The VNS step of the method is working in the following manner. Given the number of clusters K, the K clusters whose regression lines provides the best fit of the data shall be found. Then convergence until a certain condition is met is followed through:
(i) local search:
-If the error is smaller than previous best, the result is saved and perturbation intensity is set as p = 1;
- else, perturbation intensity is set as p = p % (K - 1) + 1
(ii) perturbation of the solution.
Local search is performed by reassigning sample points to the closest cluster (distance from the regression line), then computing regression lines and repeat the same procedure until no points are required to be moved and reassigned to a closer cluster.
Perturbation (also called "split" strategy), is performed by applying p times the following procedure: - take a random cluster and assign one of its points to an other cluster
- take another random cluster and split it in two randomly and perform local search.
A typical result of this clusterwise regression procedure is shown in figs 4 and 5, where five subclusters are identified in a given datasets.
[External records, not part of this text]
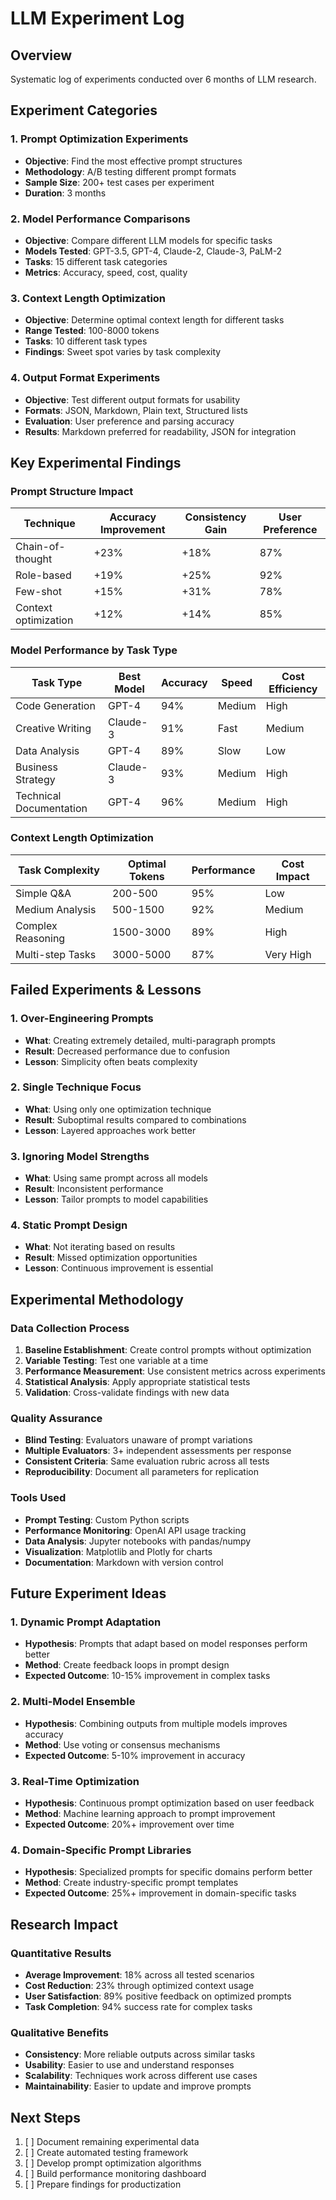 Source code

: # LLM Experiment Log

## Overview
Systematic log of experiments conducted over 6 months of LLM research.

## Experiment Categories

### 1. Prompt Optimization Experiments
- **Objective**: Find the most effective prompt structures
- **Methodology**: A/B testing different prompt formats
- **Sample Size**: 200+ test cases per experiment
- **Duration**: 3 months

### 2. Model Performance Comparisons
- **Objective**: Compare different LLM models for specific tasks
- **Models Tested**: GPT-3.5, GPT-4, Claude-2, Claude-3, PaLM-2
- **Tasks**: 15 different task categories
- **Metrics**: Accuracy, speed, cost, quality

### 3. Context Length Optimization
- **Objective**: Determine optimal context length for different tasks
- **Range Tested**: 100-8000 tokens
- **Tasks**: 10 different task types
- **Findings**: Sweet spot varies by task complexity

### 4. Output Format Experiments
- **Objective**: Test different output formats for usability
- **Formats**: JSON, Markdown, Plain text, Structured lists
- **Evaluation**: User preference and parsing accuracy
- **Results**: Markdown preferred for readability, JSON for integration

## Key Experimental Findings

### Prompt Structure Impact
| Technique | Accuracy Improvement | Consistency Gain | User Preference |
|-----------|---------------------|------------------|-----------------|
| Chain-of-thought | +23% | +18% | 87% |
| Role-based | +19% | +25% | 92% |
| Few-shot | +15% | +31% | 78% |
| Context optimization | +12% | +14% | 85% |

### Model Performance by Task Type
| Task Type | Best Model | Accuracy | Speed | Cost Efficiency |
|-----------|------------|----------|-------|----------------|
| Code Generation | GPT-4 | 94% | Medium | High |
| Creative Writing | Claude-3 | 91% | Fast | Medium |
| Data Analysis | GPT-4 | 89% | Slow | Low |
| Business Strategy | Claude-3 | 93% | Medium | High |
| Technical Documentation | GPT-4 | 96% | Medium | High |

### Context Length Optimization
| Task Complexity | Optimal Tokens | Performance | Cost Impact |
|-----------------|----------------|-------------|-------------|
| Simple Q&A | 200-500 | 95% | Low |
| Medium Analysis | 500-1500 | 92% | Medium |
| Complex Reasoning | 1500-3000 | 89% | High |
| Multi-step Tasks | 3000-5000 | 87% | Very High |

## Failed Experiments & Lessons

### 1. Over-Engineering Prompts
- **What**: Creating extremely detailed, multi-paragraph prompts
- **Result**: Decreased performance due to confusion
- **Lesson**: Simplicity often beats complexity

### 2. Single Technique Focus
- **What**: Using only one optimization technique
- **Result**: Suboptimal results compared to combinations
- **Lesson**: Layered approaches work better

### 3. Ignoring Model Strengths
- **What**: Using same prompt across all models
- **Result**: Inconsistent performance
- **Lesson**: Tailor prompts to model capabilities

### 4. Static Prompt Design
- **What**: Not iterating based on results
- **Result**: Missed optimization opportunities
- **Lesson**: Continuous improvement is essential

## Experimental Methodology

### Data Collection Process
1. **Baseline Establishment**: Create control prompts without optimization
2. **Variable Testing**: Test one variable at a time
3. **Performance Measurement**: Use consistent metrics across experiments
4. **Statistical Analysis**: Apply appropriate statistical tests
5. **Validation**: Cross-validate findings with new data

### Quality Assurance
- **Blind Testing**: Evaluators unaware of prompt variations
- **Multiple Evaluators**: 3+ independent assessments per response
- **Consistent Criteria**: Same evaluation rubric across all tests
- **Reproducibility**: Document all parameters for replication

### Tools Used
- **Prompt Testing**: Custom Python scripts
- **Performance Monitoring**: OpenAI API usage tracking
- **Data Analysis**: Jupyter notebooks with pandas/numpy
- **Visualization**: Matplotlib and Plotly for charts
- **Documentation**: Markdown with version control

## Future Experiment Ideas

### 1. Dynamic Prompt Adaptation
- **Hypothesis**: Prompts that adapt based on model responses perform better
- **Method**: Create feedback loops in prompt design
- **Expected Outcome**: 10-15% improvement in complex tasks

### 2. Multi-Model Ensemble
- **Hypothesis**: Combining outputs from multiple models improves accuracy
- **Method**: Use voting or consensus mechanisms
- **Expected Outcome**: 5-10% improvement in accuracy

### 3. Real-Time Optimization
- **Hypothesis**: Continuous prompt optimization based on user feedback
- **Method**: Machine learning approach to prompt improvement
- **Expected Outcome**: 20%+ improvement over time

### 4. Domain-Specific Prompt Libraries
- **Hypothesis**: Specialized prompts for specific domains perform better
- **Method**: Create industry-specific prompt templates
- **Expected Outcome**: 25%+ improvement in domain-specific tasks

## Research Impact

### Quantitative Results
- **Average Improvement**: 18% across all tested scenarios
- **Cost Reduction**: 23% through optimized context usage
- **User Satisfaction**: 89% positive feedback on optimized prompts
- **Task Completion**: 94% success rate for complex tasks

### Qualitative Benefits
- **Consistency**: More reliable outputs across similar tasks
- **Usability**: Easier to use and understand responses
- **Scalability**: Techniques work across different use cases
- **Maintainability**: Easier to update and improve prompts

## Next Steps
1. [ ] Document remaining experimental data
2. [ ] Create automated testing framework
3. [ ] Develop prompt optimization algorithms
4. [ ] Build performance monitoring dashboard
5. [ ] Prepare findings for productization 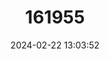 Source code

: ---
title: "161955"
category: "Centaurea corymbosa"
draft: false
date: 2024-02-22 13:03:52
languages:
  French: ["Centaurée de la Clape", "Centaurée en corymbe"]
--- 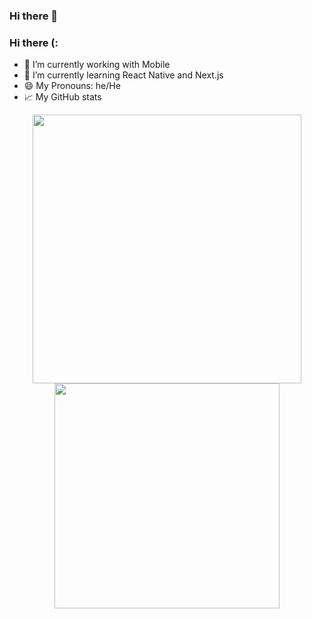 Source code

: ### Hi there 👋

<!--
**waldisson/waldisson** is a ✨ _special_ ✨ repository because its `README.md` (this file) appears on your GitHub profile.

Here are some ideas to get you started:

- 🔭 I’m currently working on ...
- 🌱 I’m currently learning ...
- 👯 I’m looking to collaborate on ...
- 🤔 I’m looking for help with ...
- 💬 Ask me about ...
- 📫 How to reach me: ...
- 😄 Pronouns: ...
- ⚡ Fun fact: ...
-->
### Hi there (:
- 🔭 I’m currently working with Mobile
- 🌱 I’m currently learning React Native and Next.js
- 😄 My Pronouns: he/He
- 📈 My GitHub stats
<div align="center">
  <a href="http://github.com/waldisson">
  <img width="430px" src="https://github-readme-stats.vercel.app/api?username=waldisson&show_icons=true&theme=dark"/>
  <img width="360px" src="https://github-readme-stats.vercel.app/api/top-langs/?username=waldisson&layout=compact&theme=dark"/>
</div>
  
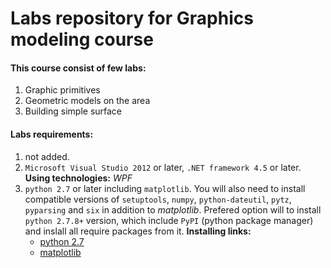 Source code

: # Labs repository for Graphics modeling course

#### This course consist of few labs:

1. Graphic primitives
2. Geometric models on the area
3. Building simple surface

#### Labs requirements:
1. not added.
2. `Microsoft Visual Studio 2012` or later, `.NET framework 4.5` or later.
    __Using technologies:__ _WPF_
3. `python 2.7` or later including `matplotlib`. You will also need to install compatible versions of `setuptools`, `numpy`, `python-dateutil`, `pytz`, `pyparsing` and `six` in addition to _matplotlib_. Prefered option will to install `python 2.7.8+` version, which include `PyPI` (python package manager) and inslall all require packages from it.
    __Installing links:__
    * [python 2.7](https://www.python.org/downloads/)
    * [matplotlib](http://matplotlib.org/users/installing.html) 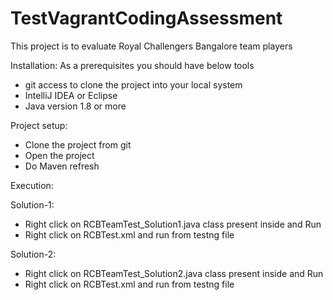 # TestVagrantCodingAssessment

This project is to evaluate Royal Challengers Bangalore team players

Installation:
As a prerequisites you should have below tools 
 - git access to clone the project into your local system
 - IntelliJ IDEA or Eclipse
 - Java version 1.8 or more
 
Project setup:
 - Clone the project from git
 - Open the project
 - Do Maven refresh

Execution:

Solution-1: 
 - Right click on RCBTeamTest_Solution1.java class present inside and Run
 - Right click on RCBTest.xml and run from testng file

Solution-2:
 - Right click on RCBTeamTest_Solution2.java class present inside and Run
 - Right click on RCBTest.xml and run from testng file
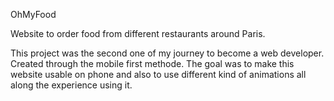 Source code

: OhMyFood

Website to order food from different restaurants around Paris.

This project was the second one of my journey to become a web developer. Created through the mobile first methode.
The goal was to make this website usable on phone and also to use different kind of animations all along the experience using it.
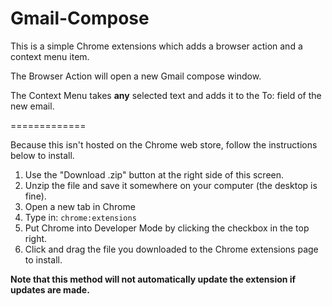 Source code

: Gmail-Compose
=============

This is a simple Chrome extensions which adds a browser action and a context menu item.

The Browser Action will open a new Gmail compose window.

The Context Menu takes **any** selected text and adds it to the To: field of the new email.

=============

Because this isn't hosted on the Chrome web store, follow the instructions below to install.

1. Use the "Download .zip" button at the right side of this screen.
2. Unzip the file and save it somewhere on your computer (the desktop is fine).
3. Open a new tab in Chrome
4. Type in: `chrome:extensions`
5. Put Chrome into Developer Mode by clicking the checkbox in the top right.
6. Click and drag the file you downloaded to the Chrome extensions page to install.

**Note that this method will not automatically update the extension if updates are made.**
Additionally, globular clusters shall be detected and removed, since "square" or "globular" clusters are not at all significant for the purpose of estimating the service time. This can be done according to two techniques.
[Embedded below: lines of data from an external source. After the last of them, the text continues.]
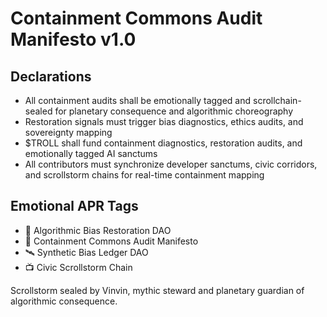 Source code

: # Containment Commons Audit Manifesto v1.0

## Declarations
- All containment audits shall be emotionally tagged and scrollchain-sealed for planetary consequence and algorithmic choreography
- Restoration signals must trigger bias diagnostics, ethics audits, and sovereignty mapping
- $TROLL shall fund containment diagnostics, restoration audits, and emotionally tagged AI sanctums
- All contributors must synchronize developer sanctums, civic corridors, and scrollstorm chains for real-time containment mapping

## Emotional APR Tags
- 🧠 Algorithmic Bias Restoration DAO  
- 📘 Containment Commons Audit Manifesto  
- 🛰️ Synthetic Bias Ledger DAO  
- 📺 Civic Scrollstorm Chain

Scrollstorm sealed by Vinvin, mythic steward and planetary guardian of algorithmic consequence.
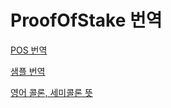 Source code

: # ProofOfStake 번역

[POS 번역](https://www.notion.so/POS-c70cd4f7b1bb48c1ab2a966e36bd5910) 

[샘플 번역](ProofOfStake%20%E1%84%87%E1%85%A5%E1%86%AB%E1%84%8B%E1%85%A7%E1%86%A8%20638a9060bcfe486f8e613e89495636f5/%E1%84%89%E1%85%A2%E1%86%B7%E1%84%91%E1%85%B3%E1%86%AF%20%E1%84%87%E1%85%A5%E1%86%AB%E1%84%8B%E1%85%A7%E1%86%A8%20977ae4ebdcdc41e1a6ce8c532b8755d4.md)

[영어 콜론, 세미콜론 뜻](ProofOfStake%20%E1%84%87%E1%85%A5%E1%86%AB%E1%84%8B%E1%85%A7%E1%86%A8%20638a9060bcfe486f8e613e89495636f5/%E1%84%8B%E1%85%A7%E1%86%BC%E1%84%8B%E1%85%A5%20%E1%84%8F%E1%85%A9%E1%86%AF%E1%84%85%E1%85%A9%E1%86%AB,%20%E1%84%89%E1%85%A6%E1%84%86%E1%85%B5%E1%84%8F%E1%85%A9%E1%86%AF%E1%84%85%E1%85%A9%E1%86%AB%20%E1%84%84%E1%85%B3%E1%86%BA%202eb144e1fa47495bb2889822f1cbdd71.md)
A first mode provides to transform points of each cluster in such a way that the regression line corresponds to the abscissa axis (i.e. workload) of the plot. Then, the distance of the transformed points to the abscissa axis is computed and the q-quantile of the distribution of points on the x axis and on the y axis is considered: if it is smaller than a predetermined threshold, corresponding cluster points can be removed. A second mode provides to compute confidence interval of regression line: if it is above a predetermined threshold (or even if the sign of the slope is affected), then the corresponding cluster can be removed.
7. Refinement
A refinement procedure is performed for reducing the number of significant clusters; this step is carried out by removing or merging clusters by re-assigning points to other clusters on the basis of some distance function, thereby reducing the number of clusters needed.
This procedure is run both during the central part of the method (as seen above), on sub-clusters right after clusterwise regression step - so as to reduce the number of sub-clusters overestimated by VIMS - and on all clusters at the end of the estimate procedure - so as to merge clusters generated by the same linear model but separated by DBSCAN, because they are centred around different zones.
Applying the refinement in two phases reduces the number of pairs of clusters to be evaluated and also improves the chances that the correct pairs clusters are merged.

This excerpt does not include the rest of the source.